### TASK STATEMENT
Pull every "newcommand" line out of the data below.

** DATA PROVIDED follows **

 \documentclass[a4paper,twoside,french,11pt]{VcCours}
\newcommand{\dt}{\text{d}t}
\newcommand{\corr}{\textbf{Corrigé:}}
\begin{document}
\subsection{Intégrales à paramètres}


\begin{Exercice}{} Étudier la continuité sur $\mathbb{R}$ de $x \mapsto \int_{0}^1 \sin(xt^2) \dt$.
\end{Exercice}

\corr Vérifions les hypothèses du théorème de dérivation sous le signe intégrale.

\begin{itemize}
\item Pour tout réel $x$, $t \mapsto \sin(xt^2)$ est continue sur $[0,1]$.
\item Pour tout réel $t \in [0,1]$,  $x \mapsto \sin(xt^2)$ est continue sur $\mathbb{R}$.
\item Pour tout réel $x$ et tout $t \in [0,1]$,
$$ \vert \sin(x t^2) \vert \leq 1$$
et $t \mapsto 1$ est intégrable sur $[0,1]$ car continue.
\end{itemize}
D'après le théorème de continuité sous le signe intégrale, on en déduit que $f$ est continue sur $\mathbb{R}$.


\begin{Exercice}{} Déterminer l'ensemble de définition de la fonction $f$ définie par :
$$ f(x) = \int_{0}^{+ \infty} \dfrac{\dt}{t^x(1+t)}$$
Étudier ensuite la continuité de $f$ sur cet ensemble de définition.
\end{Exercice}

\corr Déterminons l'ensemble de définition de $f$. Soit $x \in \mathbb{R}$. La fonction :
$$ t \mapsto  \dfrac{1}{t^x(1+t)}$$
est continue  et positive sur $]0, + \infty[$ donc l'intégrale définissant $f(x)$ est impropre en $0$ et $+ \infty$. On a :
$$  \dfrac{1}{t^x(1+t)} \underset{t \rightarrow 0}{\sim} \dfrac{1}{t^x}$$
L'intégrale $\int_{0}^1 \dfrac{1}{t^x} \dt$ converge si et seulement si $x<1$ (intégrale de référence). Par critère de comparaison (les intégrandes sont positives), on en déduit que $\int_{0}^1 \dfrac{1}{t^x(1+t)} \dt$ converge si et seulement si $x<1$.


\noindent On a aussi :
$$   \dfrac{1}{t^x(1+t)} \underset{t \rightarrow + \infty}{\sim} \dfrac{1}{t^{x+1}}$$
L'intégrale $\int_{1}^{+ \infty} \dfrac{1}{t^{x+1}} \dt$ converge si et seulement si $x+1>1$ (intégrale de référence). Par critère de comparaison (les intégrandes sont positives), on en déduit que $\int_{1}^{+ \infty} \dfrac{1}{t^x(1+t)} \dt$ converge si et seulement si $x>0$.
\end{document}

** End of DATA PROVIDED **
** DATA PROVIDED follows **

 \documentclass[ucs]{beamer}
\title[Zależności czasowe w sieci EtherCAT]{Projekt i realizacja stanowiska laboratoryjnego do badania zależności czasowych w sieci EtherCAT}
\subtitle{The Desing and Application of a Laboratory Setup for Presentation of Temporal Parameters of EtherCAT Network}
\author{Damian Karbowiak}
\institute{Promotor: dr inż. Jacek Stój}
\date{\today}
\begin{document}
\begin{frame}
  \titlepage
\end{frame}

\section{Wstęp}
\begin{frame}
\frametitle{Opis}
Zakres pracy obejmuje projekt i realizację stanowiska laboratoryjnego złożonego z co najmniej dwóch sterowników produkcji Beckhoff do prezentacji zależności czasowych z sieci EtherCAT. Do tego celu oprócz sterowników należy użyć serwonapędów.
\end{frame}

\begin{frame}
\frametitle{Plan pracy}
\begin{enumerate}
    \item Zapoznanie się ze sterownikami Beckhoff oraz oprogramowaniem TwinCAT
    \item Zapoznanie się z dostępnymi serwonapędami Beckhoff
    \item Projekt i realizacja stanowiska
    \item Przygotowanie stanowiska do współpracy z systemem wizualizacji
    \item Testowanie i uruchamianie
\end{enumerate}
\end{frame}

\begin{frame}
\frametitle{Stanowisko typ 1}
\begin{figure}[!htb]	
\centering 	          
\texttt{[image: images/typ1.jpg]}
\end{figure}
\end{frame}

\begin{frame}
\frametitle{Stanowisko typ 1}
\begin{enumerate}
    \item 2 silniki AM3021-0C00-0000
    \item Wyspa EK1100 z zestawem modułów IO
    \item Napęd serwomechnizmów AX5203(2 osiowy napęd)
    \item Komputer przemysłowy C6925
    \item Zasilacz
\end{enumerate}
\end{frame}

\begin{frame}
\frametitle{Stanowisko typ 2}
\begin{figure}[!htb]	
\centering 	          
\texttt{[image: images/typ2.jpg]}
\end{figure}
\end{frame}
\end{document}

** End of DATA PROVIDED **

### YOUR RESPONSE
\newcommand{\dt}{\text{d}t}
\newcommand{\corr}{\textbf{Corrigé:}}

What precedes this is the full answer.